Namely, Thomas Matthew Crooks, the failed assassin who attempted to kill former president Donald Trump in Butler, Pennsylvania on Saturday.
Cooper picks up immediately on Crooks from those few photographs of him that have been made available to the public and he notes something we’ve been cognizant of for quite some time: Crooks looks – and based on the comments of high-school classmates who’ve talked about him, was – exactly like you’d expect the would-be assassin/mass shooter to look.
Namely, a pasty-faced weakling with an inability to bond or communicate with others and a fast trend toward extreme antisocial behavior.
Cooper and Moffett pick up on the story that Crooks was the last kid in his high school still wearing a COVID mask. The psychology of that doesn’t track perfectly with the assassin/mass shooter, but it isn’t all that far off. To be a teenager or a young adult, for whom COVID would be little more than a bad cold at worst, and to persist in wearing a mask long after the national panic had receded, is a sign not just of having been coddled by helicopter parents.
It’s more than that. It’s hatred of one’s fellow man. It’s evidence that you see other human beings not as peers to communicate or form relationships with but rather as carriers of death.
That COVID mask, long after the panic is gone, is a bitter rejection of humanity. Not all long-persistent mask-wearers are homicidal maniacs, and not all homicidal maniacs are persistent mask-wearers, but it’s not a good look.
Cooper blames what Crooks became on his parents. He might be stretching a bit, as we don’t have enough information, but his instincts might not be wrong. Typically, the best way to bring a young man out of his shell is to challenge him to accomplish difficult things – that accomplishment builds real self-esteem and confidence, which serves as a wellspring for continued success.
Advertisement
What little we know about Crooks suggests that his parents might have made the same mistake with him that the mother of Adam Lanza, the Sandy Hook shooter, also made. Which is to let guns serve as a substitute for masculinity.
There is nothing inherently wrong with firearms. They’re effective tools, no more and no less. And proficiency with firearms is a good thing more often than not. But a socially-outcast young man who’s bullied in school and struggles to earn respect among his peers is a poor candidate to become a gun nut, because now firearms become a tool of revenge against the world rather than a means of protecting oneself and one’s loved ones.
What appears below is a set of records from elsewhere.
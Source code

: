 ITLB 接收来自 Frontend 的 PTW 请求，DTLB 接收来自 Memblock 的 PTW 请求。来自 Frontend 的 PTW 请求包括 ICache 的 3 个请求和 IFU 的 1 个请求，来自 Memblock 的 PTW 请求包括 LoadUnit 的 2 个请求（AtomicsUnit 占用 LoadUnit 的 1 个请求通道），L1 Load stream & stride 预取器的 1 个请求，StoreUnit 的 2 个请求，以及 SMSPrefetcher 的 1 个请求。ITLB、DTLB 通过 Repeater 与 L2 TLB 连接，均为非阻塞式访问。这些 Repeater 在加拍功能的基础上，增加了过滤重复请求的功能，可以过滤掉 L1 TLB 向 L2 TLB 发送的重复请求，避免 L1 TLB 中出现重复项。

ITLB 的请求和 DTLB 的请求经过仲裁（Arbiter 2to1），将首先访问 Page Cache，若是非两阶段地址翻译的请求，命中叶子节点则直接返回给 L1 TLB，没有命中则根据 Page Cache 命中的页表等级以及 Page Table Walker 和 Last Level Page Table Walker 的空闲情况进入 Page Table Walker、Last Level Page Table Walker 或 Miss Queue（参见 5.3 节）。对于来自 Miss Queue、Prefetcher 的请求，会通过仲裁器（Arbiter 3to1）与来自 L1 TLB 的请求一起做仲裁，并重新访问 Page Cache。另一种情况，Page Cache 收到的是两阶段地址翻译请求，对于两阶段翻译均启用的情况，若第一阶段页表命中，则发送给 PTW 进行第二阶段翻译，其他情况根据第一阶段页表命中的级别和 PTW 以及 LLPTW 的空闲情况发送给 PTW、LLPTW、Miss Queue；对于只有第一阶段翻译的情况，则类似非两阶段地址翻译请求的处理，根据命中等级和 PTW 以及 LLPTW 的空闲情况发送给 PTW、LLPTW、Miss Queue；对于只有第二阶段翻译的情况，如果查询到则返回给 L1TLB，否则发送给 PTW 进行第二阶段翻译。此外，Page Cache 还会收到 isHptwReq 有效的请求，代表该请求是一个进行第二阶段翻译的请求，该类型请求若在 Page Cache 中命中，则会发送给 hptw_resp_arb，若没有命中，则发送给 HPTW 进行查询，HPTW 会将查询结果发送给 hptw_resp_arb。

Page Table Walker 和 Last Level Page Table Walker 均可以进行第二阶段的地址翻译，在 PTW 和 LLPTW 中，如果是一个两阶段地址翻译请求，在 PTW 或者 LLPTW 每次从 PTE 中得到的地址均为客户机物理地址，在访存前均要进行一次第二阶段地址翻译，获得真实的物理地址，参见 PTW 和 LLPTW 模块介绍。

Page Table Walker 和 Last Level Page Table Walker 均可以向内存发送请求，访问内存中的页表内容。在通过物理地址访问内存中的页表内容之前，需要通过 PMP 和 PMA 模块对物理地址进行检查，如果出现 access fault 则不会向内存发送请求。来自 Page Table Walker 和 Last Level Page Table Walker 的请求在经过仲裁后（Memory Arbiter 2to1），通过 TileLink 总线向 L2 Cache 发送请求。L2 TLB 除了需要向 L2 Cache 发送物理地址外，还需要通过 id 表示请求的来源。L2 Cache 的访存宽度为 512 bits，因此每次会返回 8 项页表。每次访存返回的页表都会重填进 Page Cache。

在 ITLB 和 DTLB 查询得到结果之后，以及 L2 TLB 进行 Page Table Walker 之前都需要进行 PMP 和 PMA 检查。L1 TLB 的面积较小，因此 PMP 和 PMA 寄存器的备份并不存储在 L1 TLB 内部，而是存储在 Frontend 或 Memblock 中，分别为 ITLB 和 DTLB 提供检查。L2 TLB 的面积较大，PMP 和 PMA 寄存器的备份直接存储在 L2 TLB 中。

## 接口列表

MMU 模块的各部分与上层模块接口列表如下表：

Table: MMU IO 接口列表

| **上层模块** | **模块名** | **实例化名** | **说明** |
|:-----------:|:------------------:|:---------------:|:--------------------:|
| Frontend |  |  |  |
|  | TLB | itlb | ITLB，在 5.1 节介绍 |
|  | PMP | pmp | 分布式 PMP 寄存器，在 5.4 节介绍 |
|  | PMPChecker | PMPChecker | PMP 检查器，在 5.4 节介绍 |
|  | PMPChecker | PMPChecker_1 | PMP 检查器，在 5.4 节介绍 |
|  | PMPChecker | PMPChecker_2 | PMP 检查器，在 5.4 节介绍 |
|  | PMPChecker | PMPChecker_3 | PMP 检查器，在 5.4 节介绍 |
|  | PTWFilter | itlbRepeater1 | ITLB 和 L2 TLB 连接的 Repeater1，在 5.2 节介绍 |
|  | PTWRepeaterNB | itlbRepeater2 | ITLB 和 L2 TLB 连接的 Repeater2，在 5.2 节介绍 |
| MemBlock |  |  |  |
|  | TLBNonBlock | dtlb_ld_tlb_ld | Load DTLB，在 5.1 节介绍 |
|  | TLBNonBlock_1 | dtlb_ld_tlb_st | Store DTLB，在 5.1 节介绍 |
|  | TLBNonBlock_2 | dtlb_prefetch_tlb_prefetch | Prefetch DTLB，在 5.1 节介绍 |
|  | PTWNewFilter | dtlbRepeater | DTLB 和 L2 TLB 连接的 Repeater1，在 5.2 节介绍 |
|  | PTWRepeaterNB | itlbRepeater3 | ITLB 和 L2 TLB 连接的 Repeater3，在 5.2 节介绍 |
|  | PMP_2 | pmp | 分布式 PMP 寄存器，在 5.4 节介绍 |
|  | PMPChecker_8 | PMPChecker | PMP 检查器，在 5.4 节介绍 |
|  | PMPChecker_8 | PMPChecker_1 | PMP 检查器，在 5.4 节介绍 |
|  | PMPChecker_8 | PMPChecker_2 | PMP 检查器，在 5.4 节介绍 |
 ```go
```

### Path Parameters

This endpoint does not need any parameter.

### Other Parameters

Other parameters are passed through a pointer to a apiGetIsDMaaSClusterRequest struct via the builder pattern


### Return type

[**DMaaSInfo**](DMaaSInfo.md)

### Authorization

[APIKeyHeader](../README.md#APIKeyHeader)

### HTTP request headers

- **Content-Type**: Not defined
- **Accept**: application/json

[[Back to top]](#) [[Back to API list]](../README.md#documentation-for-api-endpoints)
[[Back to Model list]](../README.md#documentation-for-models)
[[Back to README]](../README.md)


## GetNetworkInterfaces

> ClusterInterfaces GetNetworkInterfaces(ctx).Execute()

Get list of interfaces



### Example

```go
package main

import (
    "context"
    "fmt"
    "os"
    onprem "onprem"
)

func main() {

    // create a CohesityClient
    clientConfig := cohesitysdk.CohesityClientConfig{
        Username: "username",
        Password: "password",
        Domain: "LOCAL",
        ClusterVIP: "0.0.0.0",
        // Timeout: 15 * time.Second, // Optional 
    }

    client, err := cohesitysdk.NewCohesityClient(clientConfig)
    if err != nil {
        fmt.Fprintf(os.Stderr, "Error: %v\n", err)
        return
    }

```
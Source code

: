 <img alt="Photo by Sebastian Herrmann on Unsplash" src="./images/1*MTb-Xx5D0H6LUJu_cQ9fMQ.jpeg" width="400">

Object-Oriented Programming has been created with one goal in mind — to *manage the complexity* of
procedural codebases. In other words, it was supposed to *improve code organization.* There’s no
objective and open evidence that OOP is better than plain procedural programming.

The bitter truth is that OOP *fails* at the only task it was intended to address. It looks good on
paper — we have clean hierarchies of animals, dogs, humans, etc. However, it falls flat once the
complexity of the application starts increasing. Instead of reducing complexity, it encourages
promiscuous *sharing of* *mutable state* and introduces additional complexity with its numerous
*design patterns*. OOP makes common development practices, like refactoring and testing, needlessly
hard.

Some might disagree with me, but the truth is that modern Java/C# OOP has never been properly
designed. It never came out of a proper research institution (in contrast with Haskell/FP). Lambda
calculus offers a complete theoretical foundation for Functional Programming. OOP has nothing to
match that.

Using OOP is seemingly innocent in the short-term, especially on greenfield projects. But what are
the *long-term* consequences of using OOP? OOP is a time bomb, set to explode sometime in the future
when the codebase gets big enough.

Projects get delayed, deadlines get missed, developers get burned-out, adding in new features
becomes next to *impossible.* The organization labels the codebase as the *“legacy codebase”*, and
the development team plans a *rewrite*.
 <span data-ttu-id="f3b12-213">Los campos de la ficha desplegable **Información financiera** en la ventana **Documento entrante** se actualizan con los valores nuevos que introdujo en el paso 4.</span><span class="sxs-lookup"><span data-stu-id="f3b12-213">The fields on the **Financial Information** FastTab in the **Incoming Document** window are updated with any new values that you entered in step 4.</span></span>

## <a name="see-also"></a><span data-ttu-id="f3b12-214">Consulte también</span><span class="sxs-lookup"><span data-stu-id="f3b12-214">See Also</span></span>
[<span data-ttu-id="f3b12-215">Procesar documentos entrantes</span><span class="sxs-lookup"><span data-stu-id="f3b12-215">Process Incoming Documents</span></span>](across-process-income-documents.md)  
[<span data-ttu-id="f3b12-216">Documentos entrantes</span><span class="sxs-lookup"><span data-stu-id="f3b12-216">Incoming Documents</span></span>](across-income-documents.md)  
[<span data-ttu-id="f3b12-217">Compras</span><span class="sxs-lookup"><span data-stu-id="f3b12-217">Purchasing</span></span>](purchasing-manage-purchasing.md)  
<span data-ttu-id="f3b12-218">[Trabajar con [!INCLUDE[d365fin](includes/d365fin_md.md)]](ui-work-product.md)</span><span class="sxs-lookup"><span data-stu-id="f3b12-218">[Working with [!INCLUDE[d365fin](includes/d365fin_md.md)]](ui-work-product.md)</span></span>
Crooks was not equipped with the skills to successfully navigate life, and his parents were well-off social workers, with the father an academically-published psychiatrist. There is something greatly amiss in this scenario, and while we don’t have enough of the story Cooper seems to have at least some of it correct.
This was a child raised poorly. The shame of his actions, or at least some of it, should fall on the parents who did not mentor him well.
This, of course, does not preclude our other area of speculation; namely, how in the hell did Crooks get on that roof?